▶ _ABOUT THIS EXERCISE_
Whenever the word "ResponseContainer" appears in a line of the listing, copy that line.

• • •

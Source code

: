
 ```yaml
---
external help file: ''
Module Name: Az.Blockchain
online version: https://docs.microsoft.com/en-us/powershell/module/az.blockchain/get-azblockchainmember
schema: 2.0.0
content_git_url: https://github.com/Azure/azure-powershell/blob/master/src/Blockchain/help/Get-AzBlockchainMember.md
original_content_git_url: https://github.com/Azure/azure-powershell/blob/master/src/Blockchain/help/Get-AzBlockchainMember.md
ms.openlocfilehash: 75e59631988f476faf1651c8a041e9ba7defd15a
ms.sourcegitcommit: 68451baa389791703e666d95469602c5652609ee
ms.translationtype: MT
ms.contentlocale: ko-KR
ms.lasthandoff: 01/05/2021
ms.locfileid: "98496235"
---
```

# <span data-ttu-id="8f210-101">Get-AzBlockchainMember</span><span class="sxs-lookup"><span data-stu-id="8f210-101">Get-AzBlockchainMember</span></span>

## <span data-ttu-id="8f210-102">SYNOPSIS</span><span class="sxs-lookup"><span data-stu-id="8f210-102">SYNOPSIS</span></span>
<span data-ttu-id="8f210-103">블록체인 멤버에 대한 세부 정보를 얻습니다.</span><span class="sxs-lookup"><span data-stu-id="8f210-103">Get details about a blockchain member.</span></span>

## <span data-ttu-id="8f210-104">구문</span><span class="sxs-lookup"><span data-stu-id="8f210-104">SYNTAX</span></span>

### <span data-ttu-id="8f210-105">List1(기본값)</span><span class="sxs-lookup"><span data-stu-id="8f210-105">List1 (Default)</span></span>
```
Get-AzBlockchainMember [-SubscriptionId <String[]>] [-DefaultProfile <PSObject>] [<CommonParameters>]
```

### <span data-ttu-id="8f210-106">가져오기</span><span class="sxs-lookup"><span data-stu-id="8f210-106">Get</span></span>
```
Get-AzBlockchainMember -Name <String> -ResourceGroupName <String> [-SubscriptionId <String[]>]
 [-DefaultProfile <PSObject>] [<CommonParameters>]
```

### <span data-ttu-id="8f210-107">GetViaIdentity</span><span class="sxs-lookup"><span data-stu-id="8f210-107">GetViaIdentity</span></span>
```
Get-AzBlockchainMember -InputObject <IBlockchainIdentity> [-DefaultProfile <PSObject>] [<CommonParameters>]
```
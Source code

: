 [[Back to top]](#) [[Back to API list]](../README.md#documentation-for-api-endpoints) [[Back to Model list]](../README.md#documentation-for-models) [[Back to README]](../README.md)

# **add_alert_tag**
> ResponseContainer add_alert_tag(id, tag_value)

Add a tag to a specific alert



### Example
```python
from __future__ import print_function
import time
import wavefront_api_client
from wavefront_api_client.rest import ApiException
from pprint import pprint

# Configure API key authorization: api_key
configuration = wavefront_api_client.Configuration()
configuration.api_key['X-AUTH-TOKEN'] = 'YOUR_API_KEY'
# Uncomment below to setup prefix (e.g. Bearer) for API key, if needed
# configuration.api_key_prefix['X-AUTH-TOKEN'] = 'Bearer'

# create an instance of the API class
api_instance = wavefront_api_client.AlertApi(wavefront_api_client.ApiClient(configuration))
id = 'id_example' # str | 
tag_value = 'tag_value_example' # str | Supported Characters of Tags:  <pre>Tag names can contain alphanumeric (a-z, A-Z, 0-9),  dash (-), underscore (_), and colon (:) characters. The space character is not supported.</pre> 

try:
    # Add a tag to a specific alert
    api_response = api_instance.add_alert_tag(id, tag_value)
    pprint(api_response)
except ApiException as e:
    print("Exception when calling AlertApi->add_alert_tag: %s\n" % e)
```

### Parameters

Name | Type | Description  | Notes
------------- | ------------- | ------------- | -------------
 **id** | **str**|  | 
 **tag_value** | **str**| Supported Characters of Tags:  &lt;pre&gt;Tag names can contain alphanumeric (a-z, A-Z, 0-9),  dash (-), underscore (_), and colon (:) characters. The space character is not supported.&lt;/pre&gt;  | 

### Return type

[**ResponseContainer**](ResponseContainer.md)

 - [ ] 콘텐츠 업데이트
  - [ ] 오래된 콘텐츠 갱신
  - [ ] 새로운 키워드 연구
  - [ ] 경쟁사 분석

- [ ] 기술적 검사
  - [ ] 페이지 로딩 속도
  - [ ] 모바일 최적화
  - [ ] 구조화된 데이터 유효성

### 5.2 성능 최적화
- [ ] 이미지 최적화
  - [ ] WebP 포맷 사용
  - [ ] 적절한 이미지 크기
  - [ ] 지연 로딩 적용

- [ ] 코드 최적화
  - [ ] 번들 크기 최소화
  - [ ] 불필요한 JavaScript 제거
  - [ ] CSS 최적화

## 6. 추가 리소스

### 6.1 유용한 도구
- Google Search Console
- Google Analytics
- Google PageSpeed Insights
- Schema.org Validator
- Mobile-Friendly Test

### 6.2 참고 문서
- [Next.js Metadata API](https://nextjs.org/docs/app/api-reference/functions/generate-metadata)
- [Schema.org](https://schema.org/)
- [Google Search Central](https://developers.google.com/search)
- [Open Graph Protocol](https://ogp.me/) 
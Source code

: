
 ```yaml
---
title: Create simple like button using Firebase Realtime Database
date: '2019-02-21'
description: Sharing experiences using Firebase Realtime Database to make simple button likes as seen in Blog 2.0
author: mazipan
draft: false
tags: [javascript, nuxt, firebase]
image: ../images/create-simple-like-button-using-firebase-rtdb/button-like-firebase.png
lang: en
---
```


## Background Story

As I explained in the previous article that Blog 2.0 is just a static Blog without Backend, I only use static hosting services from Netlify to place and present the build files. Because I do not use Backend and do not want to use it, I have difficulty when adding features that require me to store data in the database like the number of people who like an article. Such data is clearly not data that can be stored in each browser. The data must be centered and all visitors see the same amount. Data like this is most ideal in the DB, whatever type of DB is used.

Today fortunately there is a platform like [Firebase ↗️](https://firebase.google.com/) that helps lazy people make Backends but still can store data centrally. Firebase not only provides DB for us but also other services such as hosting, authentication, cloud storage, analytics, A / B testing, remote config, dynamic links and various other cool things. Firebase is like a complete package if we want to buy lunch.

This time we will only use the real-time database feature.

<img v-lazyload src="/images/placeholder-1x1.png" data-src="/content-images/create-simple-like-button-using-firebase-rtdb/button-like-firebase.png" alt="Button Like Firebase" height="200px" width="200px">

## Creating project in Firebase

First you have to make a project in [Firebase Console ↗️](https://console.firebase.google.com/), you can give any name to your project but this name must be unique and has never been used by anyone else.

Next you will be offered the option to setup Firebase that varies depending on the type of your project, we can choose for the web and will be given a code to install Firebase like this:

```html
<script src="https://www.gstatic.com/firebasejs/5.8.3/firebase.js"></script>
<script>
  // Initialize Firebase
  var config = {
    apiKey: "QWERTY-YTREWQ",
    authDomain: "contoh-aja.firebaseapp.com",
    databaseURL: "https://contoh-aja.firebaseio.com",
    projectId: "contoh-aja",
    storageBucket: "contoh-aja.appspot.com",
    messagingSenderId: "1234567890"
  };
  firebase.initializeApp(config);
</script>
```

• • •

▶ _SOLUTION FOR THIS PROBLEM_
> ResponseContainer add_alert_tag(id, tag_value)
[**ResponseContainer**](ResponseContainer.md)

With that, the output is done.